Sarcoma cells

Hi @robeh,

sound like they have been very careful with you mum and that sounds really positive, my wifes Leiomyosarcoma was only diagnosed many months after her hysterectomy. Janice has had two different types of chemotherapy and the last has rendered the cancer stable and we have been in a happy state of living with cancer now for 6 years and just getting on and enjoying life. She only has a check up every 9 months and her oncologist is really pleased.

Try not to look too far into the future as you will almost invariably just make things worse (it took some help for me to learn that lesson). Chemo can be difficult but it is important to remember why they are doing it and the buzz when you hear it is working is just great.

<<hugs>>

Steve

6 years, that is great, here's to many more!

So sorry to hear it's not quite over for your mum yet. Did they find the cells during post op pathology? It does sound as though have been extremely diligent, which is reassuring to know about your Mum's care team.

I'm not too clued up on sarcoma but just wanted to say that my mum had chemo (4 rounds) and radio at the start of the year. It was such a thought at the beginning but I have to say she found it all fairly manageable and the time seems to fly and here we are 1 year after her op (I was just popping on to the forum to post about that). We weren't expecting chemo as she was told at that start that one node looks suspicious and if it was found to contain cancer she would radio. After the op when the biospy confirmed it they offered her option chemo as well, which we werent prepared for (the sickness, hair loss etc). Felt like a bit of a bummer at the time but it is all for the best. Maybe she was lucky but she wasn't overly sick, yes there is hair loss but you will get through all that I promise. My mum is now back to her own hair and misses her wig a bit as it was really lovely (like a smoother, shinier version of her own hair!).

It sucks but you can all do this x

Hello  What a dreadful shock for you all. I’m sorry to hear your news. I know nothing about sarcoma, but I did have 7 rounds of chemo (paclitaxol/carboplatin) after surgery then 25 sessions of external radiotherapy. The list of side effects for chemo is scary but it’s impirtant to remember that not everyone gets every side effect. Also because we are all different we all respond slightly differently and experience the effects to different degrees. I found the going tough but doable. I experienced nausea which was controlled by anti sickness drugs, ginger biscuits and eating light meals.,I was never actually sick, neither did I have disrrhoea. I did lose my hair but I had a good wig which fooled a couple of experienced nurses. I had peripheral neuropathy (burning/tingling/numbness in my feet and hands) plus pains in my joints. As the treatment went on the fatigue hit harder and I had to learn to pace myself. Radiotherapy was tiring with the daily travelling. The side effects were well controlled and whilst I have some lingering side effects form both, they’re liveable with and don’t stop me doing the things I want to do.  Having said all of that there were some very good days during treatment when I could do the things I wanted to do - the initial wedding dress shopping sessions with my daughter were emotional but fun! I was very well supported by the medical staff throughout and they did everything they could to help me through. 
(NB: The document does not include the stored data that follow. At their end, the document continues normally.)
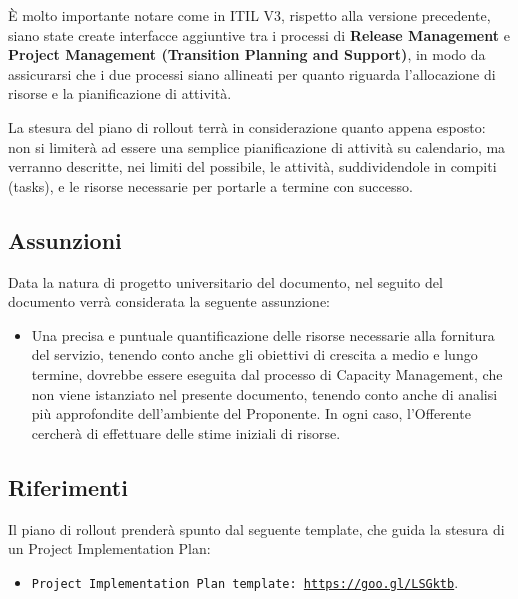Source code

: 			È molto importante notare come in ITIL V3, rispetto alla versione precedente, siano state create interfacce aggiuntive tra i processi di \textbf{Release Management} e \textbf{Project Management (Transition Planning and Support)}, in modo da assicurarsi che i due processi siano allineati per quanto riguarda l'allocazione di risorse e la pianificazione di attività.
            
            
            La stesura del piano di rollout terrà in considerazione quanto appena esposto: non si limiterà ad essere una semplice pianificazione di attività su calendario, ma verranno descritte, nei limiti del possibile, le attività, suddividendole in compiti (tasks), e le risorse necessarie per portarle a termine con successo.
            
            \subsection{Assunzioni}
            	Data la natura di progetto universitario del documento, nel seguito del documento verrà considerata la seguente assunzione:
                \begin{itemize}
                	\item Una precisa e puntuale quantificazione delle risorse necessarie alla fornitura del servizio, tenendo conto anche gli obiettivi di crescita a medio e lungo termine, dovrebbe essere eseguita dal processo di Capacity Management, che non viene istanziato nel presente documento, tenendo conto anche di analisi più approfondite dell'ambiente del Proponente. In ogni caso, l'Offerente cercherà di effettuare delle stime iniziali di risorse. 
                \end{itemize}
                
                
		\subsection{Riferimenti}
        	Il piano di rollout prenderà spunto dal seguente template, che guida la stesura di un Project Implementation Plan:
            \begin{itemize}
            	\item \texttt{Project Implementation Plan template: \url{https://goo.gl/LSGktb}}. 
            \end{itemize}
So, tough but doable. The treatment took several months and was hard going at times but looking back now there are lots of good memories from that time too. I’m 21/2yrs on from treatment and so far all my checks have been ok and the good days definitely outnumber the bad ones. You sound like a lovely, supportive son and I’m sure that you can all get through this - I’d just say make sure you look after your own emotional and physical health as well as you are looking after your Mum (I’m saying that as a Mum because I saw how my daughters worried yet coped well because they had fantastic support from their partners) 
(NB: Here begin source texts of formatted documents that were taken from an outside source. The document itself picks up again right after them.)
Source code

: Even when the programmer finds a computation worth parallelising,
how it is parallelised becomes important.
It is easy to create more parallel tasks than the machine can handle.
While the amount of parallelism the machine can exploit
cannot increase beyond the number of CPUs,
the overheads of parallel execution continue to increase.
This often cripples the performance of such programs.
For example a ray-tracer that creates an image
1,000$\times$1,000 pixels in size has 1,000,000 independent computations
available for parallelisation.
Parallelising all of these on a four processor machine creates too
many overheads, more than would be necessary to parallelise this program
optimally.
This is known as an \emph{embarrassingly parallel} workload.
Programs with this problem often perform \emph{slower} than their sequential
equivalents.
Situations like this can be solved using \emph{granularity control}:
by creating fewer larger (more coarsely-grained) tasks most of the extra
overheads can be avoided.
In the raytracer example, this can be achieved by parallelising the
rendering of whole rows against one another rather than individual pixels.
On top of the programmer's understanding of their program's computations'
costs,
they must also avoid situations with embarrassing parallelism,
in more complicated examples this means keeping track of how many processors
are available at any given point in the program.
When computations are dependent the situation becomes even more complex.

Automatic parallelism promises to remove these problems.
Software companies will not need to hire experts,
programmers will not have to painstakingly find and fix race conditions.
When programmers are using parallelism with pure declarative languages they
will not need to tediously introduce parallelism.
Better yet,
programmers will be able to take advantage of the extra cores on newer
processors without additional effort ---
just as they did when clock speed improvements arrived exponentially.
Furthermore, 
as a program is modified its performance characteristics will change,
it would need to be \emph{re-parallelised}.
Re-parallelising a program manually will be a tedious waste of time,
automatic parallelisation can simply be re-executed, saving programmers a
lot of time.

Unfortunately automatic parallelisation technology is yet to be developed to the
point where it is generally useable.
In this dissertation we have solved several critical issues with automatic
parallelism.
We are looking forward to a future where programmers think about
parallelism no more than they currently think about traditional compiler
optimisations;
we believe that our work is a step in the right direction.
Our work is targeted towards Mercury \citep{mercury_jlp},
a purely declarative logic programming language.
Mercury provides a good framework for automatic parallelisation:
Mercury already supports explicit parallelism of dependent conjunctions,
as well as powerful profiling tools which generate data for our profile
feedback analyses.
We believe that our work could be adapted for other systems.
Sending you and your Mum lots of good wishes x

Thank you. Yes they found the cells during post op. It's a tough one to take because my mum has been diagnosed with a very unusual form of sarcoma, which is quite aggressive. However the doctors say that no cancer was found in her lymph nodes after the operation so there is no reason to think she actually has cancer in her body at the moment. The danger is there could be a rogue cell lurking somewhere, hence the thorough treatment.

Thank you, fairycake. Helpful as ever. My mother is going to have the same combination of chemo drugs as you, but the course is slightly different. She is scheduled to have three rounds of internal radiotherapy, starting in a a few weeks. So that will be one shot of radio, then a week's break until the next. So that isn't too intensive. The chemo will probably start after Christmas and consist of a three-week cycle in which she has treatment on one day and then a three-week rest. 4-6 in total. 

Hi  one thing about that chemo combination is that the side effects are cyclical - whatever you get in the first round is likely to happen in the second round, at roughly the same time. I found that knowing  that helped me to prepare physically and emotionally to deal with things. The other thing I’d say is if your Mum gets any symptoms of peripheral neuropathy she should tell her doctors straight away so they can monitor things and reduce the dose if necessary. She will  be given the number of the oncall oncologists to ring 24/7 if she has any problems between cycles so she’ll always have access to medical advice if needed. For now just take things a day at a time and try not to second guess things too much x

Thank you again, Fairycake, I shall relay that advice.